It may be argued that current platforms for youth resistance in the post-Civil Rights era reflect the greater climate of a misguided acceptance of the notion that “we have arrived”—a notion that is constructed on material conceptualizations of social status based upon the ability to engage in inordinate consumer-based excursions.
More precisely, integration has created a false notion of inclusion, with the perception that Black youth are reaping advantages from this new- found access to opportunity. This frame of reference has had deleterious effects on the need to organize and mobilize the community against a clearly defined enemy. In turn, the youth of today are deemed too afraid to take on the system and instead turn their frustrations towards other ends, a sort of coping mechanism that forces them to retreat within the comfort of living on the periphery of society.

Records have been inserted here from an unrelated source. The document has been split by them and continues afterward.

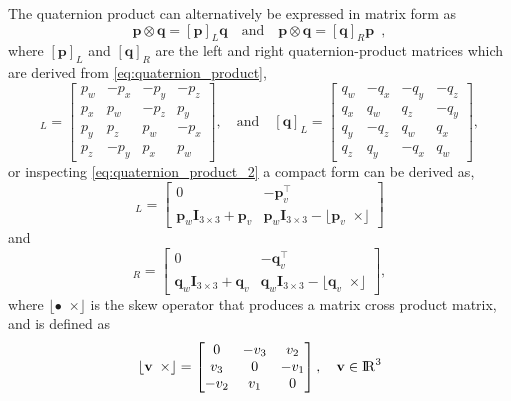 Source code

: \documentclass{article}
\newcommand{\real}{{\rm I\!R}}
\renewcommand{\Vec}[1]{{\mathbf{#1}}}
\newcommand{\I}{{\Vec{I}}}
\newcommand{\Skew}[1]{{\lfloor #1 \enspace \times \rfloor}}
\newcommand{\Transpose}[1]{{{#1^{\top}}}}
\begin{document}
The quaternion product can alternatively be expressed in matrix form as
%
\begin{equation}
  \Vec{p} \otimes \Vec{q} = [\Vec{p}]_{L} \Vec{q}
  \quad \text{and} \quad
  \Vec{p} \otimes \Vec{q} = [\Vec{q}]_{R} \Vec{p} \enspace ,
\end{equation}
%
where $[\Vec{p}]_{L}$ and $[\Vec{q}]_{R}$ are the left and right
quaternion-product matrices which are derived from
\eqref{eq:quaternion_product},
%
\begin{equation}
  [\Vec{p}]_{L} =
  \begin{bmatrix}
    p_w & -p_x & -p_y & -p_z \\
    p_x & p_w & -p_z & p_y \\
    p_y & p_z & p_w & -p_x \\
    p_z & -p_y & p_x & p_w
  \end{bmatrix},
  \quad \text{and} \quad
  [\Vec{q}]_{L} =
  \begin{bmatrix}
    q_w & -q_x & -q_y & -q_z \\
    q_x & q_w & q_z & -q_y \\
    q_y & -q_z & q_w & q_x \\
    q_z & q_y & -q_x & q_w
  \end{bmatrix},
\end{equation}
%
or inspecting \eqref{eq:quaternion_product_2} a compact form can be derived as,
%
\begin{equation}
  [\Vec{p}]_{L} =
  \begin{bmatrix}
    0 & -\Transpose{\Vec{p}_{v}} \\
    \Vec{p}_w \I_{3 \times 3} + \Vec{p}_{v} &
    \Vec{p}_w \I_{3 \times 3} -\Skew{\Vec{p}_{v}}
  \end{bmatrix}
\end{equation}
%
and
%
\begin{equation}
  [\Vec{q}]_{R} =
  \begin{bmatrix}
    0 & -\Transpose{\Vec{q}_{v}} \\
    \Vec{q}_w \I_{3 \times 3} + \Vec{q}_{v} &
    \Vec{q}_w \I_{3 \times 3} -\Skew{\Vec{q}_{v}}
  \end{bmatrix},
\end{equation}
%
where $\Skew{\bullet}$ is the skew operator that produces a matrix cross
product matrix, and is defined as
%
\begin{equation}
  \Skew{\Vec{v}} =
  \begin{bmatrix}
    0 & -v_{3} & v_{2} \\
    v_{3} & 0 & -v_{1} \\
    -v_{2} & v_{1} & 0
  \end{bmatrix},
  \quad
  \Vec{v} \in \real^{3}
\end{equation}
%
\end{document}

Additionally, the Civil Rights Movement did not secure economic power for many in the Black community. Accordingly, a class divide was created between those with access to education and political capital and those without.
Abject poverty and a dire lack of resources remain a constant. Interestingly enough, youth of today are disproportionally impacted by the inequities of poverty. As a result of the above—a large portion of the youth, today, simply cannot relate to the plight of other Blacks—these are the masses of Black people who live in poverty.
The rise of the media and growing dependency on technology has shifted the resistance strategies utilized by African-American youth. For instance, the protest music of the 60s and 70s evolved into hip-hop, which then shifted into the negativities of “gansta rap” and more recently a market-driven “pop” rap. Due to corporate-controlled media and the proliferation of technological advancements, progressive youth are found in what is called the “underground.”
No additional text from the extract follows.